カゼインの種類と特徴

カゼインは牛乳中のたんぱく質の約80%を占める主要成分です。消化がゆっくりで、必須アミノ酸をすべて含むため、栄養価が高いことが特徴です。乳からバター脂肪とスキムミルクを遠心分離し、スキムミルクに酵素などを加えてさまざまなカゼインが作られます。

カゼインの特性

  • カゼインは水に溶けにくく、アルカリ性の溶液(例:大豆たんぱく質)と組み合わせて使用します。その吸水性により、スープをとろみさせたり、焼き菓子の食感を向上させる働きがあります。

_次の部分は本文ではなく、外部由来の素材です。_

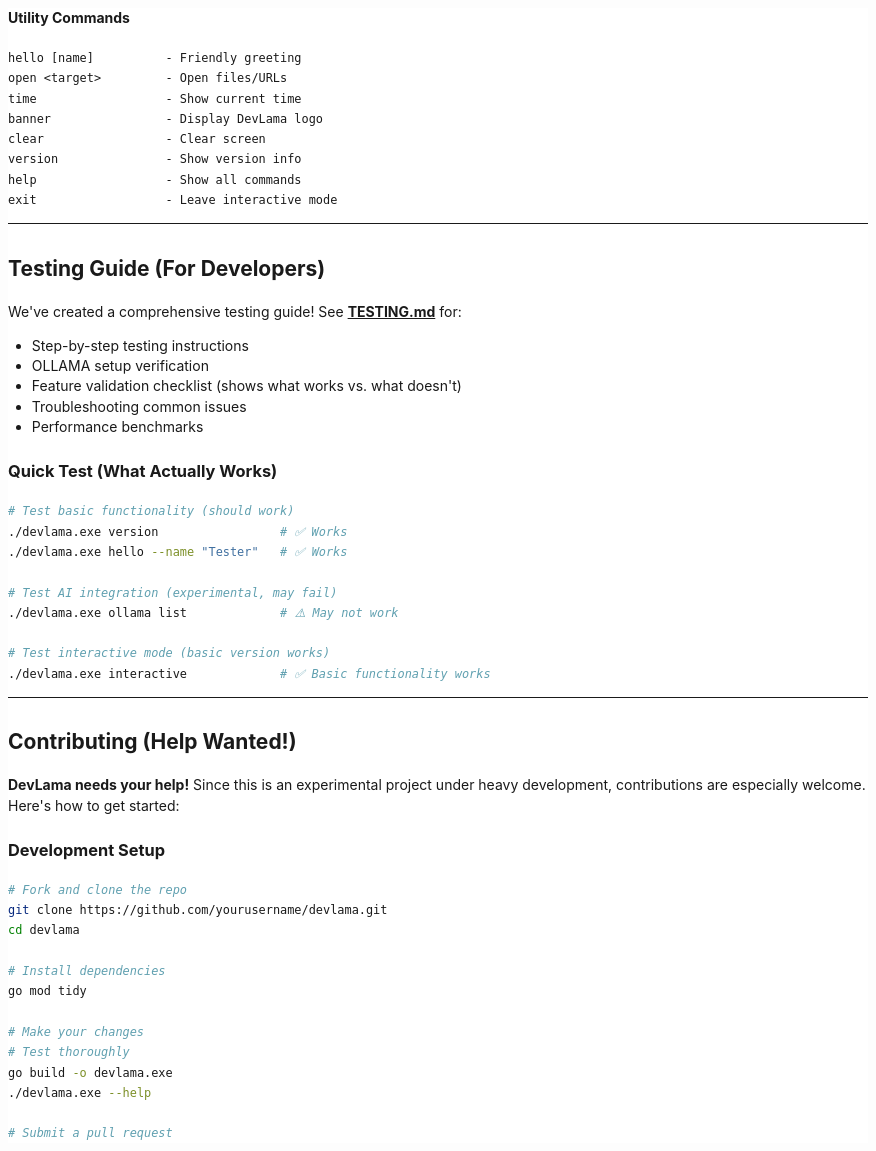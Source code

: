 #### Utility Commands
```
hello [name]          - Friendly greeting
open <target>         - Open files/URLs
time                  - Show current time
banner                - Display DevLama logo
clear                 - Clear screen
version               - Show version info
help                  - Show all commands
exit                  - Leave interactive mode
```

---

## Testing Guide (For Developers)

We've created a comprehensive testing guide! See **[TESTING.md](TESTING.md)** for:
- Step-by-step testing instructions
- OLLAMA setup verification
- Feature validation checklist (shows what works vs. what doesn't)
- Troubleshooting common issues
- Performance benchmarks

### Quick Test (What Actually Works)
```bash
# Test basic functionality (should work)
./devlama.exe version                 # ✅ Works
./devlama.exe hello --name "Tester"   # ✅ Works

# Test AI integration (experimental, may fail)
./devlama.exe ollama list             # ⚠️ May not work

# Test interactive mode (basic version works)
./devlama.exe interactive             # ✅ Basic functionality works
```

---

## Contributing (Help Wanted!)

**DevLama needs your help!** Since this is an experimental project under heavy development, contributions are especially welcome. Here's how to get started:

### Development Setup
```bash
# Fork and clone the repo
git clone https://github.com/yourusername/devlama.git
cd devlama

# Install dependencies
go mod tidy

# Make your changes
# Test thoroughly
go build -o devlama.exe
./devlama.exe --help

# Submit a pull request
```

    また、トリプトファンやフェニルアラニンを含む8種すべての必須アミノ酸を持ち、栄養価の高いたんぱく質です。

レンネット(凝乳酵素)

  • 従来のレンネットは、子牛や子羊の胃から得られる凝乳酵素とスキムミルクを組み合わせて作られます。家庭用チーズ作りでは液体または粉末のレンネットカゼインが使用され、乳を凝固させてチーズになります。

    商業的には遺伝子組換え微生物から作られたレンネットが主流です。ベジタリアン向けにはカビ由来の植物性レンネットが利用されています。

酸性カゼイン

  • 酸性カゼインは、乳酸、塩酸、硫酸などの酸を使ってスキムミルクベースのたんぱく質を凝固させたものです。加工食品に栄養補助やテクスチャー調整の目的で添加されます。

    主な使用例は、コーヒークリーマー、ヨーグルト、アイスクリーム、インスタントシリアル、栄養バー、医薬品、スープ、ホイップトッピング、スポーツドリンクなどです。工業分野では、接着剤や水性塗料の原料としても利用されています。

ボディビル向けカゼインたんぱく質

  • カゼインはゆっくりと吸収されるたんぱく質であるため、筋力トレーニングや筋肉増強に最適なサプリメントとされています。カゼインをアルカリ性溶液と混合し、水溶性のカゼイン酸塩(カゼイン酸塩)に加工します。

    主なカゼイン酸塩は、カルシウムカゼイン酸塩、ミセルカゼイン、乳たんぱく質分離物(WPI)です。トレーニング前だけでなく、就寝前に摂取することで、夜間のタンパク質供給が持続し、筋肉の分解を抑制します。